WHAT YOU SHOULD DO
Look over the lines below. Report each one that includes the string "detected".

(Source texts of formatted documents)
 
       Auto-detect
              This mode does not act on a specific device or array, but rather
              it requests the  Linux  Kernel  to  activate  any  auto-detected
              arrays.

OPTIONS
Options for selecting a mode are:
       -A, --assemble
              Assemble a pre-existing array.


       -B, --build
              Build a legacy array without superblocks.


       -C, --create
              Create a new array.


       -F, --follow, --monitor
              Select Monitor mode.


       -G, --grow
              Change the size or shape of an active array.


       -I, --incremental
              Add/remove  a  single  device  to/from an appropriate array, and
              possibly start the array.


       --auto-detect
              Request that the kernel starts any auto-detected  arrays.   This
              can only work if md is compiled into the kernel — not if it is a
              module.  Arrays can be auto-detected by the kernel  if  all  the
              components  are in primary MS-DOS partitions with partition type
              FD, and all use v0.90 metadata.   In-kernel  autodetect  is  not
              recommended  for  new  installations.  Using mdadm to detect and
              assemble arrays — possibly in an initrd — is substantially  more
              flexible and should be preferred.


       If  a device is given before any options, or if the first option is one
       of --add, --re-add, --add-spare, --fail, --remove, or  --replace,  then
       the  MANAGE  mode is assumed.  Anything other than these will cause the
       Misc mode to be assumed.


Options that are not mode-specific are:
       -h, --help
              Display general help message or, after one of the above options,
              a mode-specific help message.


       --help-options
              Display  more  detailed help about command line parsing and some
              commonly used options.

SOLUTION TO THIS EXERCISE
              it requests the  Linux  Kernel  to  activate  any  auto-detected
              Request that the kernel starts any auto-detected  arrays.   This
              module.  Arrays can be auto-detected by the kernel  if  all  the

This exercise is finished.